**About this exercise**
I need each line of the entries below that includes the string "title".
◆ ◆ ◆ ◆ ◆
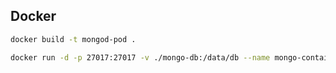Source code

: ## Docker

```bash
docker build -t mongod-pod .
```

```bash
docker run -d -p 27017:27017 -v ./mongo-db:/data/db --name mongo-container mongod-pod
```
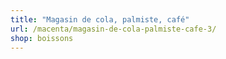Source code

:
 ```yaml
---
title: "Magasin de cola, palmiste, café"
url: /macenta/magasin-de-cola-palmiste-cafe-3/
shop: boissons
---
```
◆ ◆ ◆ ◆ ◆
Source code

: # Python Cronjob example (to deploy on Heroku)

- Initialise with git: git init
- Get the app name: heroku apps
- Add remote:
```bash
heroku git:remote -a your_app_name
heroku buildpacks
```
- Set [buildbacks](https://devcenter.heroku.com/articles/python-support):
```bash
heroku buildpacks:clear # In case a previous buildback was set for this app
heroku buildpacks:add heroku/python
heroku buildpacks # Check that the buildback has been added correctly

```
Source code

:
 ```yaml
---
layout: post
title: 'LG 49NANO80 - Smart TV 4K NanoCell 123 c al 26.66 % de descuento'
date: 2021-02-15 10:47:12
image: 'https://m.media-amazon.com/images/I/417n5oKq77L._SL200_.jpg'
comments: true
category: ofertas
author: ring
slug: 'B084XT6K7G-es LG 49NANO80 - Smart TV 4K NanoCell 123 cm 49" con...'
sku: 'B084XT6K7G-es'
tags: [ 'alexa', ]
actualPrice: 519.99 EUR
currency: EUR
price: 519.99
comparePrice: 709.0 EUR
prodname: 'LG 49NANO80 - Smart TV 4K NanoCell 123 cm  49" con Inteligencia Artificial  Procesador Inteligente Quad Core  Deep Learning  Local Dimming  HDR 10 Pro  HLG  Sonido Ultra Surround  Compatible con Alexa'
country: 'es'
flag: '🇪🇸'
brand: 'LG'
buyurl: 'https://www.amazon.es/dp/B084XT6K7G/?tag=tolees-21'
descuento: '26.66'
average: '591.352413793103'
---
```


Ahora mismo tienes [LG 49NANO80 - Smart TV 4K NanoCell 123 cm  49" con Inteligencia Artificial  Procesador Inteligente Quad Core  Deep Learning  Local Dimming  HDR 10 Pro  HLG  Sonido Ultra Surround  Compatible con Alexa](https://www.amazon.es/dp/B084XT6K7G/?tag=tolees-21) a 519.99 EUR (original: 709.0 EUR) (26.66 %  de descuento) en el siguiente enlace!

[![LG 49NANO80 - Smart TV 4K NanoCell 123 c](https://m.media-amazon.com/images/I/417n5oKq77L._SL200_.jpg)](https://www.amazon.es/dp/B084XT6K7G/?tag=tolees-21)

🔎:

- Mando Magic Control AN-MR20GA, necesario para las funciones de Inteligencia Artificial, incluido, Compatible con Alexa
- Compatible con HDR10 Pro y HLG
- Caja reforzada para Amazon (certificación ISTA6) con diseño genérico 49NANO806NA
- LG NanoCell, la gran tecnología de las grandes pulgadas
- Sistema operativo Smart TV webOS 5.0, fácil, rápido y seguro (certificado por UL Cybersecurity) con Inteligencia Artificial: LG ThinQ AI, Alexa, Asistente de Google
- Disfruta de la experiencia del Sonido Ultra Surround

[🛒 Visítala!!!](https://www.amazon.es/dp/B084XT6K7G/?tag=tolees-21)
◆ ◆ ◆ ◆ ◆
**Completed exercise**
title: "Magasin de cola, palmiste, café"
title: 'LG 49NANO80 - Smart TV 4K NanoCell 123 c al 26.66 % de descuento'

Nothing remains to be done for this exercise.